The original barrel is way too big, so I simply put some 3/4 pvc down it. It has some wrapped ducttape spacers to keep it centered and is glued in place. It actually extends all the way into the blaster to sit right up against the short section that houses the dart tooth. Final length to be determined, it was just something I had laying around and I didn't feel like cutting it down at the time. I will probably cut it to match the length of the stock blaster to hide it.

 

SO... SPECS?

Yeah I have no idea. I don't have a chrony, but from 15 or so feet at 35psi the trigger gets pulled and there is a flash of red and then there is a dent in the drywall. It was pretty much instant. I'm betting on 250 plus/minus 10 because of my paintball experience. I have not pumped the gun any higher than the 35ish psi, I only got it done last night. I will be testing it more thoroughly at some point soon (like probably tomorrow). I expect decent ranges. AKA I'll wreck North Korea's shit from my back porch.

OTHER STUFF (and answering questions before they come up)
The stock ammo is modified so I can reuse it.

No, it's not weighted, just filled.

Yes, I will bring it to wars.

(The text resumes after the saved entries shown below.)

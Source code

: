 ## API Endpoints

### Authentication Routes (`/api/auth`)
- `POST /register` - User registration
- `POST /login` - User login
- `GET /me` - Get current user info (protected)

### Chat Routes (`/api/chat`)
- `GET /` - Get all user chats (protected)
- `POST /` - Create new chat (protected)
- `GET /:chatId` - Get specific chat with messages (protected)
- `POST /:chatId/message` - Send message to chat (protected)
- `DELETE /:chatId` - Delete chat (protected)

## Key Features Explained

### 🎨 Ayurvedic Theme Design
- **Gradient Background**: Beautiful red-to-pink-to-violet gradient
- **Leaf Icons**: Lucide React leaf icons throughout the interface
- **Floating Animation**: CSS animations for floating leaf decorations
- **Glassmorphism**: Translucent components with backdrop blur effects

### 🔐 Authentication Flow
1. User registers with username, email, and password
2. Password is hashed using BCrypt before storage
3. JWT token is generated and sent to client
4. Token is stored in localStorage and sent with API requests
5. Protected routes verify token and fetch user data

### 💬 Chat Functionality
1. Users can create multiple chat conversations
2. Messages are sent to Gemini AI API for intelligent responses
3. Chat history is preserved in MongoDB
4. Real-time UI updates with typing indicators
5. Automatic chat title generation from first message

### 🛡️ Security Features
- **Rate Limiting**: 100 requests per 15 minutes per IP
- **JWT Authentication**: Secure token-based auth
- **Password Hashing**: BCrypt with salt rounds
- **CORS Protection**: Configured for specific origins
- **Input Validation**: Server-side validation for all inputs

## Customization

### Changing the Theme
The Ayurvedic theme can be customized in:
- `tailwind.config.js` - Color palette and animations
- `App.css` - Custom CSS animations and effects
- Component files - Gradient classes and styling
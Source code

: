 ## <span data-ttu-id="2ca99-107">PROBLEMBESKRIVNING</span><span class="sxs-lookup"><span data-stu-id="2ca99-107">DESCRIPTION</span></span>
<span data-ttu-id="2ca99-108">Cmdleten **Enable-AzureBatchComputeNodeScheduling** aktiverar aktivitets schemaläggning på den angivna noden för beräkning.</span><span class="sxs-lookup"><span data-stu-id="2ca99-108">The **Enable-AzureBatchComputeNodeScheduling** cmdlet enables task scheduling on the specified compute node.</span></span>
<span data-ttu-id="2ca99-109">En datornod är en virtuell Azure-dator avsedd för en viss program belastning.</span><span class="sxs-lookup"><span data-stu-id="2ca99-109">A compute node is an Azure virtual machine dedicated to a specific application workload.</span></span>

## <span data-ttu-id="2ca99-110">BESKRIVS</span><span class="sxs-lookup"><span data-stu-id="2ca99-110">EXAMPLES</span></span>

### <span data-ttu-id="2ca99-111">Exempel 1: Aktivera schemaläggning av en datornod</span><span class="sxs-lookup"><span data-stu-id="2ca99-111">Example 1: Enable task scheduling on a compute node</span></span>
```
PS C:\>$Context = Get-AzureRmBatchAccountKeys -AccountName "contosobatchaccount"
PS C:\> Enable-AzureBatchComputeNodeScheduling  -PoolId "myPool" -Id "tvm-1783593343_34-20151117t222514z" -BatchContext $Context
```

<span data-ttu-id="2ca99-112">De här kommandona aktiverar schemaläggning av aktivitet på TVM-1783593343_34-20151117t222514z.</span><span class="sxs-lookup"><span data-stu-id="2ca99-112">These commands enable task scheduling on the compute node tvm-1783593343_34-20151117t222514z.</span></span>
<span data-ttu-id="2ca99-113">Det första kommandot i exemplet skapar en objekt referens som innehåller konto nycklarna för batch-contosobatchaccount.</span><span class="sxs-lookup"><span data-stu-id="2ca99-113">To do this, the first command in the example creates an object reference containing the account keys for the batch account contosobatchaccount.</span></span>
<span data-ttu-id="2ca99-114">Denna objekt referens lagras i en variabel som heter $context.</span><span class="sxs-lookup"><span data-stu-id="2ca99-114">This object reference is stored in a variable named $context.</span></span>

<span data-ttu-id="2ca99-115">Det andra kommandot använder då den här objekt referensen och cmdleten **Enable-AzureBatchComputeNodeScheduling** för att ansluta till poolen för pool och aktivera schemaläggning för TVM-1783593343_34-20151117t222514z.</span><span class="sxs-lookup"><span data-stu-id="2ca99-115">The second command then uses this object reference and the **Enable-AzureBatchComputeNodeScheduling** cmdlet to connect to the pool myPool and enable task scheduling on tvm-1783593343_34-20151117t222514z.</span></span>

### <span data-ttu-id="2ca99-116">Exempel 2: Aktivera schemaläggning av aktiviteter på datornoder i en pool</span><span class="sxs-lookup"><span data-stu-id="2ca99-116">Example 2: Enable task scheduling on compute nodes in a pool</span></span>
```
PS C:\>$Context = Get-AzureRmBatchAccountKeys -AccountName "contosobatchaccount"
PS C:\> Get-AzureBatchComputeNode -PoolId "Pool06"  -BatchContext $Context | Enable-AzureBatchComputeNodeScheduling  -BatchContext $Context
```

Probably won't be allowed to use it.
No, I don't plan on posting the 3D printed files. I don't trust the Great American Public.

Yes, I plan on shooting more drywall and other shit laying around to measure destructive capability.

Yes, I plan on privately testing more dangerous ammo.

No, you may not come watch or take part. I mean, alright yeah. Message me if you live nearby. Don't tell anyone.

No, it's not for sale.

No, I wont make you one. See point 4.

 

Thanks for reading, and I'll see you all at the next E or C event I get to.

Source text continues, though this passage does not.